Inside the lid, you can see the AWUS-wifi adapter as well as an Navilock-GPS-Dongle
built in. Because the AWUS-adapter doesn’t have any
boreholes, I used hair clips and pulled a shrinking hose on it.
Now you can see the core of it, the Raspberry Pi as well as the display and the a little
wild looking cabling. The power supply works directly via backpowering
onto the GPIO from where the LEDs and the button also are adjusted and selected.
On the back I had the problem, that I didn’t have enough space and the sd card was a little
too big, so the most elegant solution was to use the “low profile”-sd adapter from Adafruit which can read micro sd cards. And because this is pretty cool, I will show
you how it works. This is the card, this is the adapter. Micro
sd card — ta-da! Well, okay, let’s go ahead. Alright, this is the front panel. Here we have the button on the front, the
tacks for the display and the on and off button on the side, as well as the LED’s.
Because I need two more USB ports on the outside, the last component, an USB-hub, sticks beneath
the Raspberry Pi. That’s all about the inside.
This is what I used at the outside: wire power in the car power at home second AWUS
adapter with holder. Get rid of it! Power. Second antenna. And a USB drive. As an operating system right now, I use PwnPi 3.0. The rc.local has a self-written python-script
which runs while booting and controls the display or rather speaks to kismet and handles the gps. Right at the beginning you’ll see the splash-screen and the yellow LED starts blinking. That means, that we don’t have an GPS-fix right now. We are talking just about the fix, the current
time will get read out from the satellites too, and will be set to your local timezone.
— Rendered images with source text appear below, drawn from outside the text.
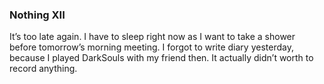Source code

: ### Nothing XII
It’s too late again. I have to sleep right now as I want to take a shower before tomorrow’s morning meeting. I forgot to write diary yesterday, because I played DarkSouls with my friend then. It actually didn’t worth to record anything.
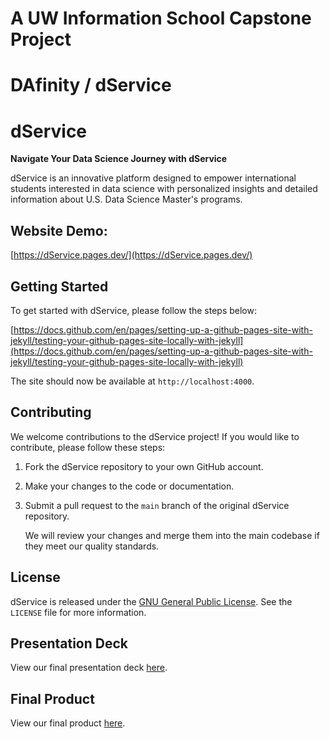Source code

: # A UW Information School Capstone Project
# DAfinity / dService


# dService

**Navigate Your Data Science Journey with dService**

dService is an innovative platform designed to empower international students interested in data science with personalized insights and detailed information about U.S. Data Science Master's programs.


## Website Demo:

[https://dService.pages.dev/](https://dService.pages.dev/)

## Getting Started

To get started with dService, please follow the steps below:

[https://docs.github.com/en/pages/setting-up-a-github-pages-site-with-jekyll/testing-your-github-pages-site-locally-with-jekyll](https://docs.github.com/en/pages/setting-up-a-github-pages-site-with-jekyll/testing-your-github-pages-site-locally-with-jekyll)

The site should now be available at `http://localhost:4000`.

## Contributing

We welcome contributions to the dService project! If you would like to contribute, please follow these steps:

1. Fork the dService repository to your own GitHub account.

2. Make your changes to the code or documentation.

3. Submit a pull request to the `main` branch of the original dService repository.

   We will review your changes and merge them into the main codebase if they meet our quality standards.

## License

dService is released under the [GNU General Public License](https://www.gnu.org/licenses/gpl-3.0.en.html). See the `LICENSE` file for more information.

## Presentation Deck

View our final presentation deck [here](https://docs.google.com/presentation/d/13MfmjxQgIcqpb_0E0QXAciSdQLIOZ3pZ6JhoiVPSpTo/edit?usp=sharing).

## Final Product

View our final product [here](https://dService.pages.dev/).
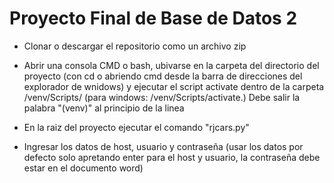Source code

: # Proyecto Final de Base de Datos 2

- Clonar o descargar el repositorio como un archivo zip

- Abrir una consola CMD o bash, ubivarse en la carpeta del directorio del proyecto (con cd o abriendo cmd desde la barra de direcciones del explorador de wnidows) y ejecutar el script activate dentro de la carpeta /venv/Scripts/ (para windows: /venv/Scripts/activate.) Debe salir la palabra "(venv)" al principio de la linea

- En la raiz del proyecto ejecutar el comando "rjcars.py"

- Ingresar los datos de host, usuario y contraseña (usar los datos por defecto solo apretando enter para el host y usuario, la contraseña debe estar en el documento word)
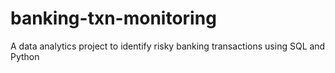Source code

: # banking-txn-monitoring
A data analytics project to identify risky banking transactions using SQL and Python
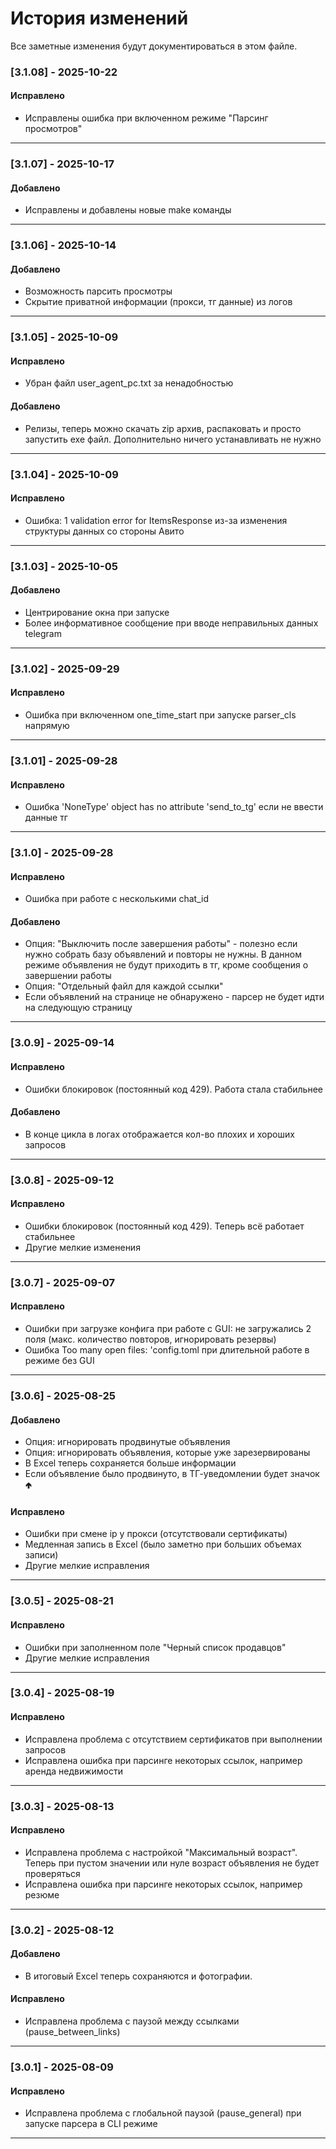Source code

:# История изменений

Все заметные изменения будут документироваться в этом файле. 

### [3.1.08] - 2025-10-22
#### Исправлено
- Исправлены ошибка при включенном режиме "Парсинг просмотров"
---

### [3.1.07] - 2025-10-17
#### Добавлено
- Исправлены и добавлены новые make команды
---

### [3.1.06] - 2025-10-14
#### Добавлено
- Возможность парсить просмотры
- Скрытие приватной информации (прокси, тг данные) из логов
---

### [3.1.05] - 2025-10-09
#### Исправлено
- Убран файл user_agent_pc.txt за ненадобностью
#### Добавлено
- Релизы, теперь можно скачать zip архив, распаковать и просто запустить exe файл. Дополнительно ничего устанавливать не нужно
---

### [3.1.04] - 2025-10-09
#### Исправлено
- Ошибка: 1 validation error for ItemsResponse из-за изменения структуры данных со стороны Авито
---

### [3.1.03] - 2025-10-05
#### Добавлено
- Центрирование окна при запуске 
- Более информативное сообщение при вводе неправильных данных telegram 
---

### [3.1.02] - 2025-09-29
#### Исправлено
- Ошибка при включенном one_time_start при запуске parser_cls напрямую 
---

### [3.1.01] - 2025-09-28
#### Исправлено
- Ошибка 'NoneType' object has no attribute 'send_to_tg' если не ввести данные тг 
---

### [3.1.0] - 2025-09-28
#### Исправлено
- Ошибка при работе с несколькими chat_id 

#### Добавлено
- Опция: "Выключить после завершения работы" - полезно если нужно собрать базу объявлений и повторы не нужны.
В данном режиме объявления не будут приходить в тг, кроме сообщения о завершении работы
- Опция: "Отдельный файл для каждой ссылки"
- Если объявлений на странице не обнаружено - парсер не будет идти на следующую страницу

---

### [3.0.9] - 2025-09-14
#### Исправлено
- Ошибки блокировок (постоянный код 429). Работа стала стабильнее

#### Добавлено
- В конце цикла в логах отображается кол-во плохих и хороших запросов


---

### [3.0.8] - 2025-09-12
#### Исправлено
- Ошибки блокировок (постоянный код 429). Теперь всё работает стабильнее
- Другие мелкие изменения

---

### [3.0.7] - 2025-09-07
#### Исправлено
- Ошибки при загрузке конфига при работе с GUI: не загружались 2 поля (макс. количество повторов, игнорировать резервы)
- Ошибка Too many open files: 'config.toml при длительной работе в режиме без GUI

---

### [3.0.6] - 2025-08-25
#### Добавлено
- Опция: игнорировать продвинутые объявления
- Опция: игнорировать объявления, которые уже зарезервированы
- В Excel теперь сохраняется больше информации
- Если объявление было продвинуто, в ТГ-уведомлении будет значок 🢁
#### Исправлено
- Ошибки при смене ip у прокси (отсутствовали сертификаты)
- Медленная запись в Excel (было заметно при больших объемах записи)
- Другие мелкие исправления

---

### [3.0.5] - 2025-08-21
#### Исправлено
- Ошибки при заполненном поле "Черный список продавцов"
- Другие мелкие исправления

---

### [3.0.4] - 2025-08-19
#### Исправлено
- Исправлена проблема с отсутствием сертификатов при выполнении запросов
- Исправлена ошибка при парсинге некоторых ссылок, например аренда недвижимости

---

### [3.0.3] - 2025-08-13
#### Исправлено
- Исправлена проблема с настройкой "Максимальный возраст". Теперь при пустом значении или нуле возраст объявления не будет проверяться
- Исправлена ошибка при парсинге некоторых ссылок, например резюме
---

### [3.0.2] - 2025-08-12
#### Добавлено
- В итоговый Excel теперь сохраняются и фотографии.

#### Исправлено
- Исправлена проблема с паузой между ссылками (pause_between_links)

---

### [3.0.1] - 2025-08-09
#### Исправлено
- Исправлена проблема с глобальной паузой (pause_general) при запуске парсера в CLI режиме

---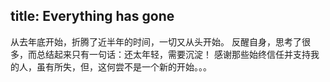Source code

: ﻿title: Everything has gone
---
从去年底开始，折腾了近半年的时间，一切又从头开始。
反醒自身，思考了很多，而总结起来只有一句话：还太年轻，需要沉淀！
感谢那些始终信任并支持我的人，虽有所失，但，这何尝不是一个新的开始。。。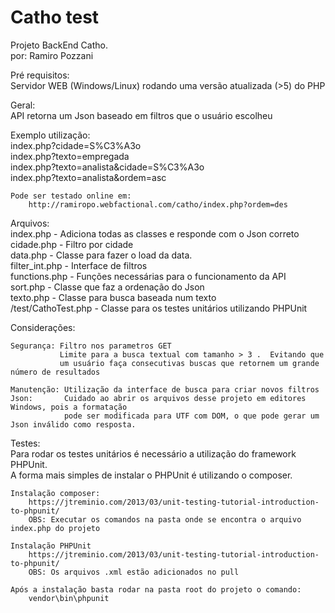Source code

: Catho test
==========

Projeto BackEnd Catho.  
por: Ramiro Pozzani  

Pré requisitos:  
	Servidor WEB (Windows/Linux) rodando uma versão atualizada (>5) do PHP  
  
Geral:  
	API retorna um Json baseado em filtros que o usuário escolheu  
	
Exemplo utilização:  
	index.php?cidade=S%C3%A3o  
	index.php?texto=empregada  
	index.php?texto=analista&cidade=S%C3%A3o  
	index.php?texto=analista&ordem=asc  
	  
	Pode ser testado online em:  
		http://ramiropo.webfactional.com/catho/index.php?ordem=des  
		
Arquivos:  
	index.php - Adiciona todas as classes e responde com o Json correto  
	cidade.php - Filtro por cidade  
	data.php - Classe para fazer o load da data.  
	filter_int.php - Interface de filtros  
	functions.php - Funções necessárias para o funcionamento da API  
	sort.php - Classe que faz a ordenação do Json  
	texto.php - Classe para busca baseada num texto  
	/test/CathoTest.php - Classe para os testes unitários utilizando PHPUnit  
	
Considerações:  

	Segurança: Filtro nos parametros GET  
			   Limite para a busca textual com tamanho > 3 .  Evitando que   
			   um usuário faça consecutivas buscas que retornem um grande número de resultados  
			   
	Manutenção: Utilização da interface de busca para criar novos filtros  
	Json:       Cuidado ao abrir os arquivos desse projeto em editores Windows, pois a formatação  
				pode ser modificada para UTF com DOM, o que pode gerar um Json inválido como resposta.  
	
Testes:  
	Para rodar os testes unitários é necessário a utilização do framework PHPUnit.  
	A forma mais simples de instalar o PHPUnit é utilizando o composer.  
	
	Instalação composer:  
		https://jtreminio.com/2013/03/unit-testing-tutorial-introduction-to-phpunit/
		OBS: Executar os comandos na pasta onde se encontra o arquivo index.php do projeto  
		
	Instalação PHPUnit  
		https://jtreminio.com/2013/03/unit-testing-tutorial-introduction-to-phpunit/  
		OBS: Os arquivos .xml estão adicionados no pull  
		
	Após a instalação basta rodar na pasta root do projeto o comando:  
		vendor\bin\phpunit    
	  

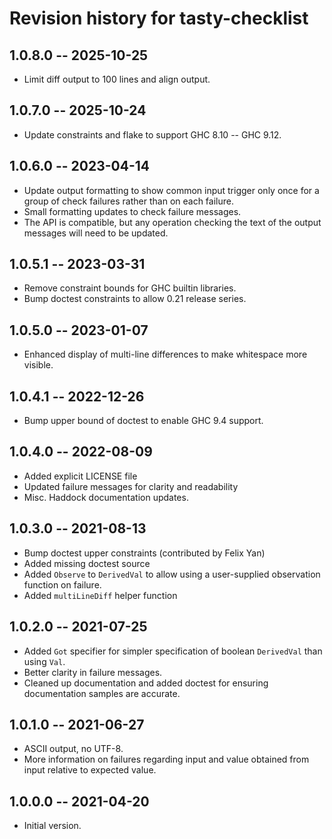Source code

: # Revision history for tasty-checklist

## 1.0.8.0 -- 2025-10-25

  * Limit diff output to 100 lines and align output.

## 1.0.7.0 -- 2025-10-24

  * Update constraints and flake to support GHC 8.10 -- GHC 9.12.

## 1.0.6.0 -- 2023-04-14

  * Update output formatting to show common input trigger only once for a group
    of check failures rather than on each failure.
  * Small formatting updates to check failure messages.
  * The API is compatible, but any operation checking the text of the output
    messages will need to be updated.

## 1.0.5.1 -- 2023-03-31

  * Remove constraint bounds for GHC builtin libraries.
  * Bump doctest constraints to allow 0.21 release series.

## 1.0.5.0 -- 2023-01-07

  * Enhanced display of multi-line differences to make whitespace more visible.

## 1.0.4.1 -- 2022-12-26

  * Bump upper bound of doctest to enable GHC 9.4 support.

## 1.0.4.0 -- 2022-08-09
  * Added explicit LICENSE file
  * Updated failure messages for clarity and readability
  * Misc. Haddock documentation updates.

## 1.0.3.0 -- 2021-08-13
  * Bump doctest upper constraints (contributed by Felix Yan)
  * Added missing doctest source
  * Added `Observe` to `DerivedVal` to allow using a user-supplied
    observation function on failure.
  * Added `multiLineDiff` helper function

## 1.0.2.0 -- 2021-07-25
  * Added `Got` specifier for simpler specification of boolean
    `DerivedVal` than using `Val`.
  * Better clarity in failure messages.
  * Cleaned up documentation and added doctest for ensuring
    documentation samples are accurate.

## 1.0.1.0 -- 2021-06-27

* ASCII output, no UTF-8.
* More information on failures regarding input and value obtained from
  input relative to expected value.

## 1.0.0.0 -- 2021-04-20

* Initial version.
Like it happend right now. The backlight will dim out after ca. 5 seconds
and comes back on after a short press on the front-button. When i press this button for more than 5 seconds the Raspberry Pi will shut itself down automatically. You don’t need an USB-Stick. If no stick is
sticked in, all data will get written onto
the internal sd-card. Kismet is scanning for wifi-networks, so we
will nicely written *.netxml-data on the usbstick or sd-card, like you see in this short example. So. It’s working in theory. Let’s go into
the real world. And you will see it now:
If you are on the outside, you will
get a GPS-Fix much faster than on the inside. AH! As i expected. So: Let’s do some scanning!